Holly and Evelyn - two young girls whose love for drugs and partying have led them to work for Dobie, played by Paula Masterson and Pamela Dwyer

 
Leonard (Rhys Owen) a mentally unhinged DJ who suffers from a severe case of nervous eczema, and Arboghast (Cameron Jack) a foreboding gangster-type who keeps them all on their feet with his aggressive approach to communication. All of whom are brought together through their mutual lack of ambition and love for hard drugs.

 

As the play continues we get to know the characters and understand why they have ended up in such a hopeless situation.

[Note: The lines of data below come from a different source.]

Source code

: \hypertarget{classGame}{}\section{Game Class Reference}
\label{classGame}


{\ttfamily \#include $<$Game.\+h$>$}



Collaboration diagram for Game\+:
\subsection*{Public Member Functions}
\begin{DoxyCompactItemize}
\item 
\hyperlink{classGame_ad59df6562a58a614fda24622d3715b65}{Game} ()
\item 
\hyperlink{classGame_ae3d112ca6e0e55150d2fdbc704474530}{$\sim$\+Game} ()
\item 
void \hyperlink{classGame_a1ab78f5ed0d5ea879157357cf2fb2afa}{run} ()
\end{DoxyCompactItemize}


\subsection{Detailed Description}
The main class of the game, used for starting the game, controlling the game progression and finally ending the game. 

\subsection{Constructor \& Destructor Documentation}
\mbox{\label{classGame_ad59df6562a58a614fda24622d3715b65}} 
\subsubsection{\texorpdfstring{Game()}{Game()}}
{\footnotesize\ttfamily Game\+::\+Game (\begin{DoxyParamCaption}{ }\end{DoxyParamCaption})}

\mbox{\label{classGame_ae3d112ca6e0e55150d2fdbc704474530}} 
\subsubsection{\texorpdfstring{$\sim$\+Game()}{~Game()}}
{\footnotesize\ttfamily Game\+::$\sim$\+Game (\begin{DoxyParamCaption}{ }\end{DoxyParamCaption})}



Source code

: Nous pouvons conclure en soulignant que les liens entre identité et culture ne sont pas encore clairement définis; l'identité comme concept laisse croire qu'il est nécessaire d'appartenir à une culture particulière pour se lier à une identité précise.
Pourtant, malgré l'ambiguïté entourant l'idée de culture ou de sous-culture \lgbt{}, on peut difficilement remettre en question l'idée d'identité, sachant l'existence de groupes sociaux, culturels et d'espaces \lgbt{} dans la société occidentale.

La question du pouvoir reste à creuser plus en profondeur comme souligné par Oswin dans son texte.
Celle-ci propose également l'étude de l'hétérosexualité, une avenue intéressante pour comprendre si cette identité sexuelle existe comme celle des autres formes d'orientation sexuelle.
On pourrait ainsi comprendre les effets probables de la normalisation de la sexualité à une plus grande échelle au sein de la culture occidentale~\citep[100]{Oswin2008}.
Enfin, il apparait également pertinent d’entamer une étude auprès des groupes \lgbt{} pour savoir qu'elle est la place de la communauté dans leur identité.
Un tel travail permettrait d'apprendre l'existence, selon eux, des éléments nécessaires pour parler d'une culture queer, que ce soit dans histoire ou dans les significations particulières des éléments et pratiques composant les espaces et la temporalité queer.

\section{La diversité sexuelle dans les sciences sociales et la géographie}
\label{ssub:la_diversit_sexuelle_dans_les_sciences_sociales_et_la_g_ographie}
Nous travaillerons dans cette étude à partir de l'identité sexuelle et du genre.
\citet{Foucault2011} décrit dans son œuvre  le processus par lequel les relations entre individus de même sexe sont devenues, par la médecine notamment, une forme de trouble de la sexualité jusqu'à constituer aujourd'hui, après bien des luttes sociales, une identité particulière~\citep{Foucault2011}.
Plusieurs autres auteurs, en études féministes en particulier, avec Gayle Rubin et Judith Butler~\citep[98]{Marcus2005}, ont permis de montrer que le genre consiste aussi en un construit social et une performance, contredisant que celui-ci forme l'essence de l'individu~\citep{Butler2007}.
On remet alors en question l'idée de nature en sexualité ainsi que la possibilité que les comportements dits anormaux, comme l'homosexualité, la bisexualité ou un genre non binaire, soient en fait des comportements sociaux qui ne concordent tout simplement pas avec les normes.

We begin to almost feel sorry for them as we see that their relationships are heavily punctuated by deceit and insecurity.

 

The play takes many twists and turns, most of which are backed by clubbing tunes which help to lighten the mood as the main body of the story is a quite dark and tragic one.

 

The play does offer some intelligent humour which can be enjoyed on various levels. However this whirlwind of hard drugs and even harder characters is not for the faint hearted as nudity, live snakes, drug and alcohol abuse, violence and vomiting are characters in themselves. Having said that, its setting leaves it no choice but to show that era for what it was and the near to flawless performances from each actor made this play unforgettable for a variety of reasons- most of which were positive.